═══ Task data
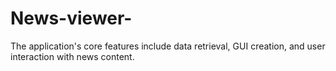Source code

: # News-viewer-
The application's core features include data retrieval, GUI creation, and user interaction with news content.
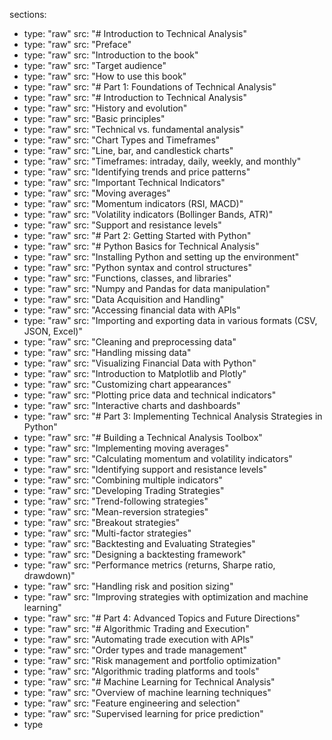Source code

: sections:
- type: "raw"
  src: "# Introduction to Technical Analysis"
- type: "raw"
  src: "Preface"
- type: "raw"
  src: "Introduction to the book"
- type: "raw"
  src: "Target audience"
- type: "raw"
  src: "How to use this book"
- type: "raw"
  src: "# Part 1: Foundations of Technical Analysis"
- type: "raw"
  src: "# Introduction to Technical Analysis"
- type: "raw"
  src: "History and evolution"
- type: "raw"
  src: "Basic principles"
- type: "raw"
  src: "Technical vs. fundamental analysis"
- type: "raw"
  src: "Chart Types and Timeframes"
- type: "raw"
  src: "Line, bar, and candlestick charts"
- type: "raw"
  src: "Timeframes: intraday, daily, weekly, and monthly"
- type: "raw"
  src: "Identifying trends and price patterns"
- type: "raw"
  src: "Important Technical Indicators"
- type: "raw"
  src: "Moving averages"
- type: "raw"
  src: "Momentum indicators (RSI, MACD)"
- type: "raw"
  src: "Volatility indicators (Bollinger Bands, ATR)"
- type: "raw"
  src: "Support and resistance levels"
- type: "raw"
  src: "# Part 2: Getting Started with Python"
- type: "raw"
  src: "# Python Basics for Technical Analysis"
- type: "raw"
  src: "Installing Python and setting up the environment"
- type: "raw"
  src: "Python syntax and control structures"
- type: "raw"
  src: "Functions, classes, and libraries"
- type: "raw"
  src: "Numpy and Pandas for data manipulation"
- type: "raw"
  src: "Data Acquisition and Handling"
- type: "raw"
  src: "Accessing financial data with APIs"
- type: "raw"
  src: "Importing and exporting data in various formats (CSV, JSON, Excel)"
- type: "raw"
  src: "Cleaning and preprocessing data"
- type: "raw"
  src: "Handling missing data"
- type: "raw"
  src: "Visualizing Financial Data with Python"
- type: "raw"
  src: "Introduction to Matplotlib and Plotly"
- type: "raw"
  src: "Customizing chart appearances"
- type: "raw"
  src: "Plotting price data and technical indicators"
- type: "raw"
  src: "Interactive charts and dashboards"
- type: "raw"
  src: "# Part 3: Implementing Technical Analysis Strategies in Python"
- type: "raw"
  src: "# Building a Technical Analysis Toolbox"
- type: "raw"
  src: "Implementing moving averages"
- type: "raw"
  src: "Calculating momentum and volatility indicators"
- type: "raw"
  src: "Identifying support and resistance levels"
- type: "raw"
  src: "Combining multiple indicators"
- type: "raw"
  src: "Developing Trading Strategies"
- type: "raw"
  src: "Trend-following strategies"
- type: "raw"
  src: "Mean-reversion strategies"
- type: "raw"
  src: "Breakout strategies"
- type: "raw"
  src: "Multi-factor strategies"
- type: "raw"
  src: "Backtesting and Evaluating Strategies"
- type: "raw"
  src: "Designing a backtesting framework"
- type: "raw"
  src: "Performance metrics (returns, Sharpe ratio, drawdown)"
- type: "raw"
  src: "Handling risk and position sizing"
- type: "raw"
  src: "Improving strategies with optimization and machine learning"
- type: "raw"
  src: "# Part 4: Advanced Topics and Future Directions"
- type: "raw"
  src: "# Algorithmic Trading and Execution"
- type: "raw"
  src: "Automating trade execution with APIs"
- type: "raw"
  src: "Order types and trade management"
- type: "raw"
  src: "Risk management and portfolio optimization"
- type: "raw"
  src: "Algorithmic trading platforms and tools"
- type: "raw"
  src: "# Machine Learning for Technical Analysis"
- type: "raw"
  src: "Overview of machine learning techniques"
- type: "raw"
  src: "Feature engineering and selection"
- type: "raw"
  src: "Supervised learning for price prediction"
- type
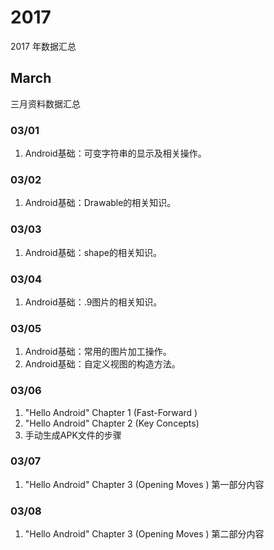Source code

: # 2017
2017 年数据汇总

## March 
三月资料数据汇总
### 03/01
1. Android基础：可变字符串的显示及相关操作。

### 03/02
1. Android基础：Drawable的相关知识。

### 03/03
1. Android基础：shape的相关知识。

### 03/04
1. Android基础：.9图片的相关知识。

### 03/05
1. Android基础：常用的图片加工操作。
2. Android基础：自定义视图的构造方法。

### 03/06
1. "Hello Android" Chapter 1 (Fast-Forward )
2. "Hello Android" Chapter 2 (Key Concepts) 
3. 手动生成APK文件的步骤

### 03/07
1. "Hello Android" Chapter 3 (Opening Moves ) 第一部分内容

### 03/08
1. "Hello Android" Chapter 3 (Opening Moves ) 第二部分内容




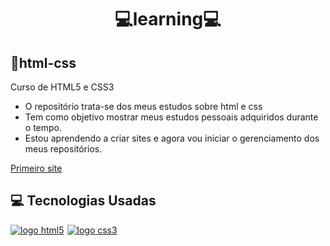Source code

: <h1 style="text-align: center;">&#x1F4BB;learning&#x1F4BB;</h1>

<h2>&#x1F4CC;html-css</h2>

Curso de HTML5 e CSS3

<ul>
<li>O repositório trata-se dos meus estudos sobre html e css</li>
<li>Tem como objetivo mostrar meus estudos pessoais adquiridos durante o tempo.</li>
<li>Estou aprendendo a criar sites e agora vou iniciar o gerenciamento dos meus repositórios.</li>
</ul>
<p><a href="https://vitorantonionne.github.io/html-css/desafios/Pratica%20Desafio%2010-site/android.html"target="_blank">Primeiro site</a></p>
<h2>&#x1F4BB; Tecnologias Usadas</h2>    
<a href="https://github.com/vitorantonionne/html-css"><img src="https://camo.githubusercontent.com/d63d473e728e20a286d22bb2226a7bf45a2b9ac6c72c59c0e61e9730bfe4168c/68747470733a2f2f696d672e736869656c64732e696f2f62616467652f48544d4c352d4533344632363f7374796c653d666f722d7468652d6261646765266c6f676f3d68746d6c35266c6f676f436f6c6f723d7768697465" alt="logo html5"></a><a style="padding-left: 5px;" href="https://github.com/vitorantonionne/html-css"><img src="https://camo.githubusercontent.com/3a0f693cfa032ea4404e8e02d485599bd0d192282b921026e89d271aaa3d7565/68747470733a2f2f696d672e736869656c64732e696f2f62616467652f435353332d3135373242363f7374796c653d666f722d7468652d6261646765266c6f676f3d63737333266c6f676f436f6c6f723d7768697465" alt="logo css3"></a>
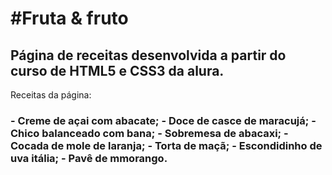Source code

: <h1>#Fruta & fruto</h1>
<h2>Página de receitas desenvolvida a partir do curso de HTML5 e CSS3 da alura.</h2>
Receitas da página:
<h3>
- Creme de açai com abacate;
- Doce de casce de maracujá;
- Chico balanceado com bana;
- Sobremesa de abacaxi;
- Cocada de mole de laranja;
- Torta de maçã;
- Escondidinho de uva itália;
- Pavê de mmorango.
</h3>
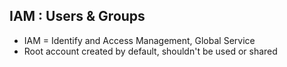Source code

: 
## IAM : Users & Groups

- IAM = Identify and Access Management, Global Service 
- Root account created by default, shouldn't be used or shared 
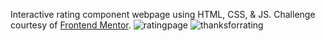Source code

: Interactive rating component webpage using HTML, CSS, & JS. Challenge courtesy of [Frontend Mentor](https://www.frontendmentor.io/home).
<img src="https://github.com/user-attachments/assets/6e64cbc2-eb0d-4f7d-97f3-724ff961a185" alt="ratingpage">
<img src="https://github.com/user-attachments/assets/2255ca26-24ed-482f-b7de-7e8e1aca629c" alt="thanksforrating">
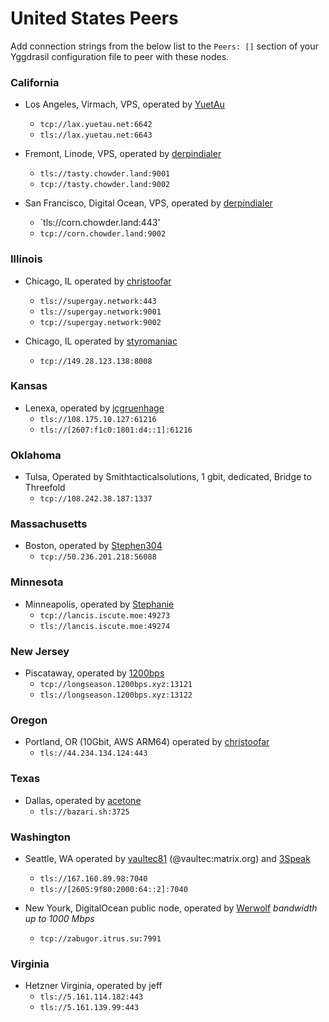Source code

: # United States Peers

Add connection strings from the below list to the `Peers: []` section of your
Yggdrasil configuration file to peer with these nodes.

### California

* Los Angeles, Virmach, VPS, operated by [YuetAu](https://yuetau.net)
  * `tcp://lax.yuetau.net:6642`
  * `tls://lax.yuetau.net:6643`

* Fremont, Linode, VPS, operated by [derpindialer](https://github.com/derpindialer)
  * `tls://tasty.chowder.land:9001`
  * `tcp://tasty.chowder.land:9002`

* San Francisco, Digital Ocean, VPS, operated by [derpindialer](https://github.com/derpindialer)
  * `tls://corn.chowder.land:443'
  * `tcp://corn.chowder.land:9002`

### Illinois

* Chicago, IL operated by [christoofar](https://github.com/christoofar)
  * `tls://supergay.network:443`
  * `tls://supergay.network:9001`
  * `tcp://supergay.network:9002`

* Chicago, IL operated by [styromaniac](https://github.com/styromaniac)
  * `tcp://149.28.123.138:8008`

### Kansas

* Lenexa, operated by [jcgruenhage](https://jcg.re)
  * `tls://108.175.10.127:61216`
  * `tls://[2607:f1c0:1801:d4::1]:61216`

### Oklahoma

* Tulsa, Operated by Smithtacticalsolutions, 1 gbit, dedicated, Bridge to Threefold
  * `tcp://108.242.38.187:1337`
  
### Massachusetts

* Boston, operated by [Stephen304](https://github.com/stephen304)
  * `tcp://50.236.201.218:56088`

### Minnesota

* Minneapolis, operated by [Stephanie](https://github.com/RX14)
  * `tcp://lancis.iscute.moe:49273`
  * `tls://lancis.iscute.moe:49274`

### New Jersey

* Piscataway, operated by [1200bps](https://longseason.1200bps.xyz)
  * `tcp://longseason.1200bps.xyz:13121`
  * `tls://longseason.1200bps.xyz:13122`

### Oregon

* Portland, OR (10Gbit, AWS ARM64) operated by [christoofar](https://github.com/christoofar)
  * `tls://44.234.134.124:443`

### Texas

* Dallas, operated by [acetone](http://[324:71e:281a:9ed3::ace]/)
  * `tls://bazari.sh:3725`

### Washington

* Seattle, WA operated by [vaultec81](https://github.com/vaultec81) (@vaultec:matrix.org) and [3Speak](https://3speak.tv)
  * `tls://167.160.89.98:7040`
  * `tls://[2605:9f80:2000:64::2]:7040`

* New Yourk, DigitalOcean public node, operated by [Werwolf](https://t.me/Werwolf2517) *bandwidth up to 1000 Mbps*
  * `tcp://zabugor.itrus.su:7991`

### Virginia

* Hetzner Virginia, operated by jeff
  * `tls://5.161.114.182:443`
  * `tls://5.161.139.99:443`
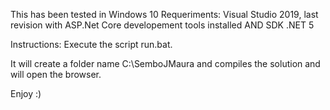 ﻿This has been tested in Windows 10
Requeriments:
Visual Studio 2019, last revision with ASP.Net Core developement tools installed AND SDK .NET 5

Instructions:
Execute the script run.bat. 

It will create a folder name C:\SemboJMaura and compiles the solution and will open the browser.

Enjoy :)

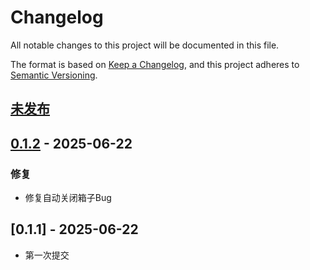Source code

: # Changelog

All notable changes to this project will be documented in this file.

The format is based on [Keep a Changelog](https://keepachangelog.com/en/1.0.0/),
and this project adheres to [Semantic Versioning](https://semver.org/spec/v2.0.0.html).

## [未发布]

## [0.1.2] - 2025-06-22

### 修复

- 修复自动关闭箱子Bug

## [0.1.1] - 2025-06-22

- 第一次提交

[未发布]: https://github.com/LeafKnife/Stats/compare/v0.1.2...main
[0.1.2]: https://github.com/LeafKnife/Stats/releases/tag/v0.1.2
[0.1.0]: https://github.com/LeafKnife/Stats/releases/tag/v0.1.1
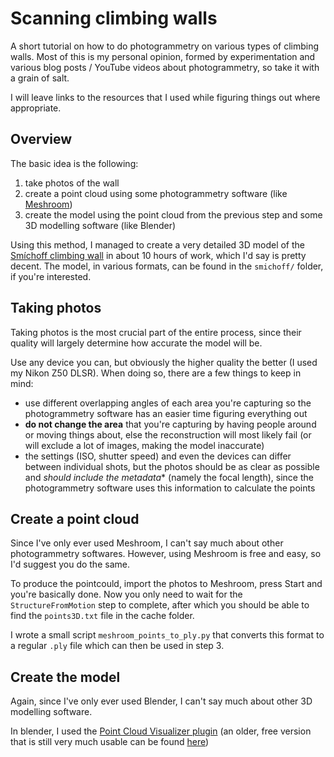 # Scanning climbing walls
A short tutorial on how to do photogrammetry on various types of climbing walls. Most of this is my personal opinion, formed by experimentation and various blog posts / YouTube videos about photogrammetry, so take it with a grain of salt.

I will leave links to the resources that I used while figuring things out where appropriate.

## Overview
The basic idea is the following:
1. take photos of the wall
2. create a point cloud using some photogrammetry software (like [Meshroom](https://github.com/alicevision/meshroom))
3. create the model using the point cloud from the previous step and some 3D modelling software (like Blender)

Using this method, I managed to create a very detailed 3D model of the [Smíchoff climbing wall](https://www.lezeckecentrum.cz/cs/) in about 10 hours of work, which I'd say is pretty decent. The model, in various formats, can be found in the `smichoff/` folder, if you're interested.

## Taking photos
Taking photos is the most crucial part of the entire process, since their quality will largely determine how accurate the model will be.

Use any device you can, but obviously the higher quality the better (I used my Nikon Z50 DLSR). When doing so, there are a few things to keep in mind:
- use different overlapping angles of each area you're capturing so the photogrammetry software has an easier time figuring everything out
- **do not change the area** that you're capturing by having people around or moving things about, else the reconstruction will most likely fail (or will exclude a lot of images, making the model inaccurate)
- the settings (ISO, shutter speed) and even the devices can differ between individual shots, but the photos should be as clear as possible and *should include the metadata** (namely the focal length), since the photogrammetry software uses this information to calculate the points

## Create a point cloud
Since I've only ever used Meshroom, I can't say much about other photogrammetry softwares. However, using Meshroom is free and easy, so I'd suggest you do the same.

To produce the pointcould, import the photos to Meshroom, press Start and you're basically done. Now you only need to wait for the `StructureFromMotion` step to complete, after which you should be able to find the `points3D.txt` file in the cache folder.

I wrote a small script `meshroom_points_to_ply.py` that converts this format to a regular `.ply` file which can then be used in step 3.

## Create the model
Again, since I've only ever used Blender, I can't say much about other 3D modelling software.

In blender, I used the [Point Cloud Visualizer plugin](https://github.com/uhlik/bpy) (an older, free version that is still very much usable can be found [here](https://raw.githubusercontent.com/uhlik/bpy/master/space_view3d_point_cloud_visualizer.py))
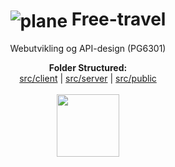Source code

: # <h1 align="center"><img align="center" src="src/public/airplane.ico" alt="plane"/> Free-travel</h1> 
<p align="center"> Webutvikling og API-design (PG6301)</p>



<p align="center">
  <b>Folder Structured:</b><br>
  <a href="#">src/client</a> |
  <a href="#">src/server</a> |
  <a href="#">src/public</a>
  <br><br>
  <img src="https://i.pinimg.com/originals/a2/d8/c3/a2d8c395b374be74c98052223abcab96.gif" wight=100px width=100px>
</p>

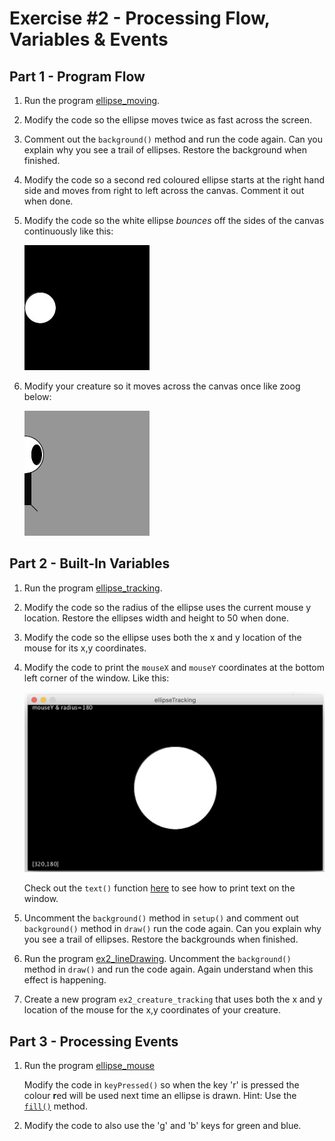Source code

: # Exercise #2 - Processing Flow, Variables & Events

## Part 1 - Program Flow

1.	Run the program [ellipse_moving](../files/exercises/ellipseMoving/ellipseMoving.zip?raw=true).

2.	Modify the code so the ellipse moves twice as fast across the screen.

3.	Comment out the ``background()`` method and run the code again.
	Can you explain why you see a trail of ellipses.  Restore the background when finished.

4.	Modify the code so a second red coloured ellipse starts at the right hand side and moves from right to left across the canvas.  Comment it out when done.

5.	Modify the code so the white ellipse *bounces* off the sides of the canvas continuously like this:

	![](../images/ellipseTracking.gif "Bouncing Ellipse")

6.	Modify your creature so it moves across the canvas once like zoog below:

	![](../images/zoogMoving.gif "zoog moving")


## Part 2 - Built-In Variables

1.	Run the program [ellipse_tracking](../files/exercises/ellipseTracking/ellipseTracking.zip?raw=true).

1.	Modify the code so the radius of the ellipse uses the current mouse y location.
	Restore the ellipses width and height to 50 when done.

1.	Modify the code so the ellipse uses both the x and y location of the mouse for its x,y coordinates.

1.	Modify the code to print the `mouseX` and `mouseY` coordinates at the bottom left corner of the window.  Like this:

	![](../images/ellipseTrackingXY.png "x,y")

	Check out the ``text()`` function [here](https://processing.org/reference/text_.html) to see how to print text on the window.

1.	Uncomment the ``background()`` method in ``setup()`` and comment out ``background()`` method in ``draw()`` run the code again.	Can you explain why you see a trail of ellipses.  Restore the backgrounds when finished.

1.	Run the program [ex2_lineDrawing](../files/exercises/ex2_lineDrawing/ex2_lineDrawing.zip?raw=true). Uncomment the ``background()`` method in ``draw()`` and run the code again.  Again understand when this effect is happening.

1.	Create a new program ``ex2_creature_tracking`` that uses both the x and y location of the mouse for the x,y coordinates of your creature.


## Part 3 - Processing Events

1.	Run the program [ellipse_mouse](../files/exercises/ellipseMouse/ellipseMouse.zip?raw=true)

	Modify the code in ``keyPressed()`` so when the key 'r' is pressed the colour **r**ed will be used next time an ellipse is drawn.  Hint: Use the [``fill()``](https://processing.org/reference/fill_.html "fill()") method.

2.	Modify the code to also use the 'g' and 'b' keys for green and blue.

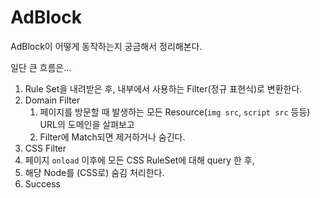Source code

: # AdBlock

AdBlock이 어떻게 동작하는지 궁금해서 정리해본다.

일단 큰 흐름은...

1. Rule Set을 내려받은 후, 내부에서 사용하는 Filter(정규 표현식)로 변환한다.
2. Domain Filter
    1. 페이지를 방문할 때 발생하는 모든 Resource(`img src`, `script src` 등등) URL의 도메인을 살펴보고
    2. Filter에 Match되면 제거하거나 숨긴다.
3. CSS Filter
  1. 페이지 `onload` 이후에 모든 CSS RuleSet에 대해 query 한 후,
  2. 해당 Node를 (CSS로) 숨김 처리한다.
4. Success
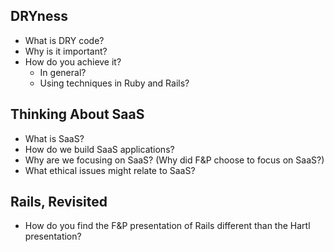 ---
---
DRYness
-------

* What is DRY code?
* Why is it important?
* How do you achieve it?
    * In general?
    * Using techniques in Ruby and Rails?

Thinking About SaaS
-------------------

* What is SaaS?
* How do we build SaaS applications?
* Why are we focusing on SaaS?  (Why did F&P choose to focus on SaaS?)
* What ethical issues might relate to SaaS?

Rails, Revisited
----------------

* How do you find the F&P presentation of Rails different than the Hartl
  presentation?
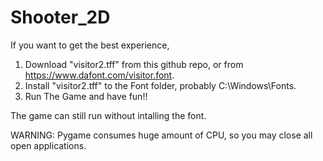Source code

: # Shooter_2D

If you want to get the best experience,
1. Download "visitor2.tff" from this github repo, or from https://www.dafont.com/visitor.font.
2. Install "visitor2.tff" to the Font folder, probably C:\Windows\Fonts.
3. Run The Game and have fun!!

The game can still run without intalling the font.

WARNING: Pygame consumes huge amount of CPU, so you may close all open applications.
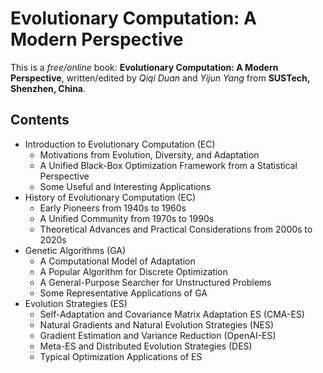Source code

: # Evolutionary Computation: A Modern Perspective

This is a *free/online* book: **Evolutionary Computation: A Modern Perspective**, written/edited by *Qiqi Duan* and *Yijun Yang* from **SUSTech, Shenzhen, China**.

## Contents

* Introduction to Evolutionary Computation (EC)
  * Motivations from Evolution, Diversity, and Adaptation
  * A Unified Black-Box Optimization Framework from a Statistical Perspective
  * Some Useful and Interesting Applications
* History of Evolutionary Computation (EC)
  * Early Pioneers from 1940s to 1960s
  * A Unified Community from 1970s to 1990s
  * Theoretical Advances and Practical Considerations from 2000s to 2020s
* Genetic Algorithms (GA)
  * A Computational Model of Adaptation
  * A Popular Algorithm for Discrete Optimization 
  * A General-Purpose Searcher for Unstructured Problems
  * Some Representative Applications of GA
* Evolution Strategies (ES)
  * Self-Adaptation and Covariance Matrix Adaptation ES (CMA-ES)
  * Natural Gradients and Natural Evolution Strategies (NES)
  * Gradient Estimation and Variance Reduction (OpenAI-ES)
  * Meta-ES and Distributed Evolution Strategies (DES)
  * Typical Optimization Applications of ES
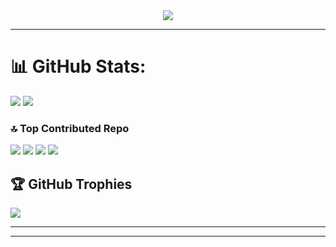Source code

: <div align='center' > 
    <img  src="https://a.imagem.app/o1Lyi1.png">      
</div> <hr>

# 📊 GitHub Stats:
![](https://github-readme-stats.vercel.app/api?username=GuestRicardo&theme=dark&hide_border=false&include_all_commits=true&count_private=true)
![](https://github-readme-streak-stats.herokuapp.com/?user=GuestRicardo&theme=dark&hide_border=false)


### 🔝 Top Contributed Repo
![](https://github-contributor-stats.vercel.app/api?username=GuestRicardo&limit=5&theme=dark&combine_all_yearly_contributions=true)
![](https://github-readme-stats.vercel.app/api/top-langs/?username=GuestRicardo&theme=dark&hide_border=false&include_all_commits=true&count_private=true&layout=compact) 
<img src= "https://visitcount.itsvg.in/api?id=GuestRicardo&icon=2&color=1)](https://visitcount.itsvg.in"></img>
[![](https://visitcount.itsvg.in/api?id=GuestRicardo&icon=2&color=1)](https://visitcount.itsvg.in)
## 🏆 GitHub Trophies
![](https://github-profile-trophy.vercel.app/?username=GuestRicardo&theme=radical&no-frame=false&no-bg=true&margin-w=4)
<br> <hr>







<!-- <a href=#><img src="contributions.svg"></a>

 <p align="center">
  Visitor count<br>
  <img src="https://profile-counter.glitch.me/_blocage/count.svg" />
</p> -->



<!-- Proudly created with GPRM ( https://gprm.itsvg.in ) -->
<hr>
<!-- Proudly created with GPRM ( https://gprm.itsvg.in ) -->


  <!--quadro 1-->
</div>


    


 
  





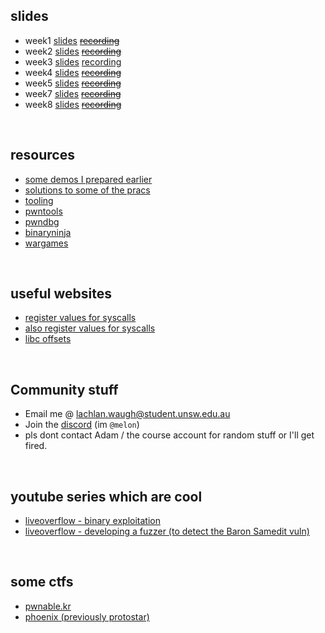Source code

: ## slides
* week1 [slides](week1) [~~recording~~]()
* week2 [slides](week2) [~~recording~~]()
* week3 [slides](week3) [recording](https://youtu.be/a-cwmrc7sjo)
* week4 [slides](week4) ~~[recording]()~~
* week5 [slides](week5) ~~[recording]()~~
* week7 [slides](week7) ~~[recording]()~~
* week8 [slides](week7) ~~[recording]()~~

&nbsp;

## resources
* [some demos I prepared earlier](https://github.com/lachlan-waugh/demos)
* [solutions to some of the pracs](https://github.com/lachlan-waugh/6447-Labs)
* [tooling](resources/tooling)
* [pwntools](resources/pwntools)
* [pwndbg](resources/pwndbg)
* [binaryninja](resources/binja)
* [wargames](resources/wargames)

&nbsp;

## useful websites
* [register values for syscalls](http://cgi.cse.unsw.edu.au/~z5164500/syscall/)
* [also register values for syscalls](https://syscalls.w3challs.com/?arch=x86)
* [libc offsets](https://libc.blukat.me)

&nbsp;

## Community stuff
* Email me @ [lachlan.waugh@student.unsw.edu.au]()
* Join the [discord](TODO) (im `@melon`)
* pls dont contact Adam / the course account for random stuff or I'll get fired.

&nbsp;

## youtube series which are cool
* [liveoverflow - binary exploitation](https://www.youtube.com/watch?v=iyAyN3GFM7A&list=PLhixgUqwRTjxglIswKp9mpkfPNfHkzyeN)
* [liveoverflow - developing a fuzzer (to detect the Baron Samedit vuln)](https://www.youtube.com/watch?v=TLa2VqcGGEQ&list=PLhixgUqwRTjy0gMuT4C3bmjeZjuNQyqdx)

&nbsp;

## some ctfs
* [pwnable.kr](http://pwnable.kr/)
* [phoenix (previously protostar)](https://exploit.education/phoenix/)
══════
Task objective: Which lines in the data above contain "different"? Show each one.

Solution to this task:
- use different overlapping angles of each area you're capturing so the photogrammetry software has an easier time figuring everything out
* How do you find the F&P presentation of Rails different than the Hartl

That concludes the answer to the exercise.